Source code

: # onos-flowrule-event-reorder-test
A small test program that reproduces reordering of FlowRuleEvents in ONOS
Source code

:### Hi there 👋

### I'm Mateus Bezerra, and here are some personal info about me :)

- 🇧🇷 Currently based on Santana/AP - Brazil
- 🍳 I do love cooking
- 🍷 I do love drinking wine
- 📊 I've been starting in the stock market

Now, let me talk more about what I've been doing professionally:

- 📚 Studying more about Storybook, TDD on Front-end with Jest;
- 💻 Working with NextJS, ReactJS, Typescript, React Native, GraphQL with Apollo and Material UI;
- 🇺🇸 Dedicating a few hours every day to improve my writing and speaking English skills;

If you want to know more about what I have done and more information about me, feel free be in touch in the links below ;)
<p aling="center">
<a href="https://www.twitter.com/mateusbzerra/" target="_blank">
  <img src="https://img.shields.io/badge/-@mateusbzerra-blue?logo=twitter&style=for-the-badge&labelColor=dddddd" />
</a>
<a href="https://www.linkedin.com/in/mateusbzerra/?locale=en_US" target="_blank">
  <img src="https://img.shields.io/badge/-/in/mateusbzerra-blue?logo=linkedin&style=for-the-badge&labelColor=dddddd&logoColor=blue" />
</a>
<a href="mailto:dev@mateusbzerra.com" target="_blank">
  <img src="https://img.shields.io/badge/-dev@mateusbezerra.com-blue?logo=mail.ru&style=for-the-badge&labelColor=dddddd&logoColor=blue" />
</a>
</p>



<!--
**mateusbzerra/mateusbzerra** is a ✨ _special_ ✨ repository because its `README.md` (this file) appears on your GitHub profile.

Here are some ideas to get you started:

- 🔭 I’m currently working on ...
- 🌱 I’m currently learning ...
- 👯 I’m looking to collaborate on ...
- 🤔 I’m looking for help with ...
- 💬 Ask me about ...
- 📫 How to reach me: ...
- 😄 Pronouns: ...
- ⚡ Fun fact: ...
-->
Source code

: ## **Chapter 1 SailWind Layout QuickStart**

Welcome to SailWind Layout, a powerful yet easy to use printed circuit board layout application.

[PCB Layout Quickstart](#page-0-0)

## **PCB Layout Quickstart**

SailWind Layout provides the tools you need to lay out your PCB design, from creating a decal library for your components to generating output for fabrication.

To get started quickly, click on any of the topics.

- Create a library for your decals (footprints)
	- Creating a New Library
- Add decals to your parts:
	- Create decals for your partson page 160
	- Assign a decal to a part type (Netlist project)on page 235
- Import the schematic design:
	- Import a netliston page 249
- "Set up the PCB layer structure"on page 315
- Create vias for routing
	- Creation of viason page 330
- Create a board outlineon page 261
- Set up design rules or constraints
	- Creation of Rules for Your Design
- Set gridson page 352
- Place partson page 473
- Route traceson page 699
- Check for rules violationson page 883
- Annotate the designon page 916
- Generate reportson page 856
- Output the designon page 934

+--

### [WHAT TO DO]
Exact lines only, please: output the listing from the first line to the line with "### I'm Mateus", both included.

### [RESULT BELOW]
Source code

: # onos-flowrule-event-reorder-test
A small test program that reproduces reordering of FlowRuleEvents in ONOS
Source code

:### Hi there 👋

### I'm Mateus Bezerra, and here are some personal info about me :)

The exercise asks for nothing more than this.